I haven't made the transition from mind to body. I am feeling bad that I am not doing much for my body. It disgusts me right now and yet, I do nothing. Because I am so exhausted. The spark is not there yet. And I am so hard on myself. I don't know how to not to be hard on myself.
Why did I buy into the bullshit for so long, even though I always really knew the truth? It has been staring me right in the face. We live in a corrupt world and we get caught up with right and wrong in a world that has no justice.
Often, people think they are fighting for a cause and yet, am I too cynical to question it. I've lost family and friends to wars. It was a matter of survival; they were fighting their own wars. It wasn't about ideals. As we've seen with so many wars, the ideals that are fought over are false. It's either about wealth or ego or both. We witness it every day; it surrounds us if we keep our eyes open.
There are still some noble people who feel they can change it and make it better. If it wasn't for them, we'd all be screwed.
There is no understanding often in families. Children fight with their parents more and more as they get older and become teenagers. They grow resentful of rules and feel oppressed. Men and women marry and yet some struggle to co-exist. Recently, a colleague referred to his wife, the mother of his two children, as the "cow he is now stuck with." Another shared with me that he is on the cusp of a divorce if he doesn't show more interest in his family than his passion around work.
Our world is full of people who care but hypocrisy, unfortunately, is alive and well in our midst. Is there something we can do? Haven't millions already tried? It's all a theatre.

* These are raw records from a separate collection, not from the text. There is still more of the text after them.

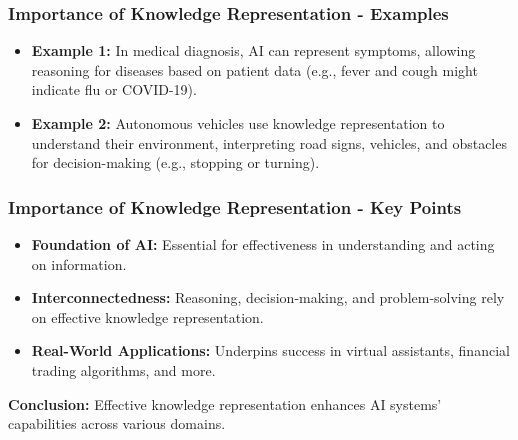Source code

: \documentclass[aspectratio=169]{beamer}
\begin{document}
\begin{frame}[fragile]
    \frametitle{Importance of Knowledge Representation - Examples}
    \begin{itemize}
        \item \textbf{Example 1:} In medical diagnosis, AI can represent symptoms, allowing reasoning for diseases based on patient data (e.g., fever and cough might indicate flu or COVID-19).
        
        \item \textbf{Example 2:} Autonomous vehicles use knowledge representation to understand their environment, interpreting road signs, vehicles, and obstacles for decision-making (e.g., stopping or turning).
    \end{itemize}
\end{frame}

\begin{frame}[fragile]
    \frametitle{Importance of Knowledge Representation - Key Points}
    \begin{itemize}
        \item \textbf{Foundation of AI:} Essential for effectiveness in understanding and acting on information.
        
        \item \textbf{Interconnectedness:} Reasoning, decision-making, and problem-solving rely on effective knowledge representation.
        
        \item \textbf{Real-World Applications:} Underpins success in virtual assistants, financial trading algorithms, and more.
    \end{itemize}
    \vspace{1em}
    \textbf{Conclusion:} Effective knowledge representation enhances AI systems' capabilities across various domains.
\end{frame}
\end{document}
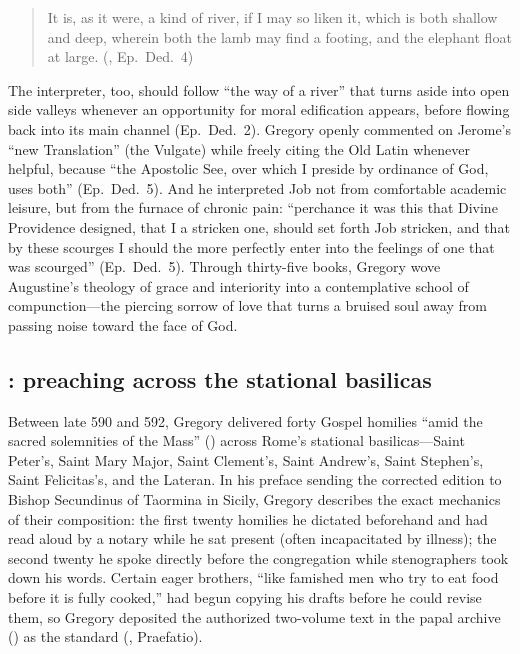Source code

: \begin{quote}
It is, as it were, a kind of river, if I may so liken it, which is both
shallow and deep, wherein both the lamb may find a footing, and the elephant
float at large. (, Ep.\ Ded.\ 4)
\end{quote}

The interpreter, too, should follow ``the way of a river'' that turns aside
into open side valleys whenever an opportunity for moral edification appears,
before flowing back into its main channel (Ep.\ Ded.\ 2). Gregory openly
commented on Jerome's ``new Translation'' (the Vulgate) while freely citing the
Old Latin whenever helpful, because ``the Apostolic See, over which I preside
by ordinance of God, uses both'' (Ep.\ Ded.\ 5). And he interpreted Job not
from comfortable academic leisure, but from the furnace of chronic pain:
``perchance it was this that Divine Providence designed, that I a stricken one,
should set forth Job stricken, and that by these scourges I should the more
perfectly enter into the feelings of one that was scourged'' (Ep.\ Ded.\ 5).
Through thirty-five books, Gregory wove Augustine's theology of grace and
interiority into a contemplative school of compunction---the piercing sorrow
of love that turns a bruised soul away from passing noise toward the face of
God.

\subsection{: preaching across the stational basilicas}

Between late 590 and 592, Gregory delivered forty Gospel homilies ``amid the
sacred solemnities of the Mass'' () across
Rome's stational basilicas---Saint Peter's, Saint Mary Major, Saint Clement's,
Saint Andrew's, Saint Stephen's, Saint Felicitas's, and the Lateran. In his
preface sending the corrected edition to Bishop Secundinus of Taormina in
Sicily, Gregory describes the exact mechanics of their composition: the first
twenty homilies he dictated beforehand and had read aloud by a notary while he
sat present (often incapacitated by illness); the second twenty he spoke
directly before the congregation while stenographers took down his words.
Certain eager brothers, ``like famished men who try to eat food before it is
fully cooked,'' had begun copying his drafts before he could revise them, so
Gregory deposited the authorized two-volume text in the papal archive
() as the standard (, Praefatio).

Some of the battles I've fought have been futile. Some at work and some at marriage. Now, I see it clearly and wonder was it worth it? The answer is no. It doesn't matter. It's about learning to know who you are and not compromising.
Does it matter how other people view the world? For the last two years I've felt under appreciated. It was in my own head. Mostly, because people don't know how to communicate and I didn't go around fishing for compliments. I had no idea and went to the depths of self reflection.